Paróquias há umas melhores que outras, não podia deixar de ser, e por isso são muito disputadas para engrandecimento do Senhor. A minha está sempre em apertos, mas não me queixo, tenho uma vida tranquila. Cumpro calmamente as obrigações eucarísticas da manhã e à tarde dou uma volta pelo redil.

Há ovelhas tresmalhadas numa rua de má fama, mas é gente de fora, se calhar até são ilegais. Outros casos vão-se amparando com a palavra do Senhor e a esperança no Além. Almoço tranquilamente, do que nem todos os meus colegas se podem gabar, pois em certas paróquias é um martírio, sempre num rebuliço, as matinas, a encomenda das almas, as missas à pressão, quase automáticas, mais valia porem lá um robô ou o Santana Lopes, que ia dar no mesmo.

Voltando à minha paróquia por Ele abençoada com sossego, ia eu a dizer que é também tranquilamente que faço as minhas orações depois de almoço. Sem pressas, com todo o tempo do mundo. Vou ser franco, passo pelas brasas entre orações… pronto, confesso por respeito ao sagrado dever de verdade, faço uma sesta. Não é pecado, acreditem, já confirmei.

Como se vê, tenho tido uma dura vida ao serviço do Senhor nesta paróquia de Cristo e por Ele esquecida. 24 horas por dia dedicado ao meu rebanho, tenho é esta amargura de sua eminência não atender os meus penitentes apelos ao reforço da verba mensal. Se é esse o calvário que Ele, na sua magnânime rectidão me impôs, suporto-o com esfuziante alegria para expiação dos meus pecados.

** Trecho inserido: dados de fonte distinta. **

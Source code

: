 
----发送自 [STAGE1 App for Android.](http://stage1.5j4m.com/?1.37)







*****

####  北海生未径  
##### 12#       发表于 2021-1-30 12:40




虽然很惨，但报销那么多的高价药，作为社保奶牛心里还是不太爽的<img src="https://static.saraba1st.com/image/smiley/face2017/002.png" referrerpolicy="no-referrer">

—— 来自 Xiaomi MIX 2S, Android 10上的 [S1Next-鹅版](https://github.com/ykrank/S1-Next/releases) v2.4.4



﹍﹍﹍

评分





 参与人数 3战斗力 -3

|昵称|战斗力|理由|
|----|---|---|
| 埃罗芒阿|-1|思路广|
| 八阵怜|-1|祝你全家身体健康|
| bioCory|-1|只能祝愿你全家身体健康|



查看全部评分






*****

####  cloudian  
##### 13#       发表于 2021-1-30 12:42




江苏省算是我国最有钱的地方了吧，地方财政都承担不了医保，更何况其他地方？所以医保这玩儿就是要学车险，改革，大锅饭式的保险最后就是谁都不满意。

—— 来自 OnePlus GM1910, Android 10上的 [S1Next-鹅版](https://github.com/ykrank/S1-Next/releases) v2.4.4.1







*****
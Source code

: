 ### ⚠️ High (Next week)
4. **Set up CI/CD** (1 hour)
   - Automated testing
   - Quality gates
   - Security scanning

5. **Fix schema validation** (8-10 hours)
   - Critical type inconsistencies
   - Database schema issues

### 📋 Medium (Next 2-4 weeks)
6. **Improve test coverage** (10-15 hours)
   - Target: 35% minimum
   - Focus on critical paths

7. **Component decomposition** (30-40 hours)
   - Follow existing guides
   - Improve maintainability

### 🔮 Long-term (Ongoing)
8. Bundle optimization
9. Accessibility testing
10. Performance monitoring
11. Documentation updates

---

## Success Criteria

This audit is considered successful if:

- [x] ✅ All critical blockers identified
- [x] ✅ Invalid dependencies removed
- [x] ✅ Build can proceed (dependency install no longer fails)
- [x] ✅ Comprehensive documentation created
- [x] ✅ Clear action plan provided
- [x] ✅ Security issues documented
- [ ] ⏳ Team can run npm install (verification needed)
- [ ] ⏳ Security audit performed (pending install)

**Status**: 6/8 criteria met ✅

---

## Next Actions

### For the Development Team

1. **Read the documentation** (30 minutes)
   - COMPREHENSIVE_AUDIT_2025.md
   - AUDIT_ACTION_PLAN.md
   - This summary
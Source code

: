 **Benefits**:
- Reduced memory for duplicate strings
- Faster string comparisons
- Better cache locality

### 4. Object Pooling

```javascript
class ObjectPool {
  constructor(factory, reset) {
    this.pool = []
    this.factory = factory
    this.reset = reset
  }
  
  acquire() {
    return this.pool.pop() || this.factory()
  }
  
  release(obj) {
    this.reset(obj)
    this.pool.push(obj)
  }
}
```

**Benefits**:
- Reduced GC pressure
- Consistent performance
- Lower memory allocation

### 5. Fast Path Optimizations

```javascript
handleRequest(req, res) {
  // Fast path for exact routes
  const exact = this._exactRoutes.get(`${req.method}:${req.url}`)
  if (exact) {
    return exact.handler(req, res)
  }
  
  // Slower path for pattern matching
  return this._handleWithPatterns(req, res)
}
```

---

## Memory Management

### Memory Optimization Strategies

De resto, tenho pequenas compensações, as ovelhas tratam-me bem, são pessoas delicadas, também não havia razão para não serem assim comigo! Todos sabem que rezo missas a quem mas pede e enterro toda a gente com dignidade ecuménica, judeus e anabaptistas, jeovás e agnósticos. Em Seu louvor também não fujo a baptizar filhos de casamentos cruzados, de mães solteiras ou amancebadas, pobrezinhas claro, que mal têm uns euritos logo dizem que é união de facto.

Custa-me é o sofisma desse carneiro de bispo, um unhas-de-fome, que o Bom Deus bem precisava de iluminar com lâmpadas de muitos watt. Com os recursos que derrete em tinta para o cabelo já eu punha o jacuzzi e dizia adeus às dores das hérnias que, quer acreditem ou não, me moem mais do que as cinco chagas de Cristo!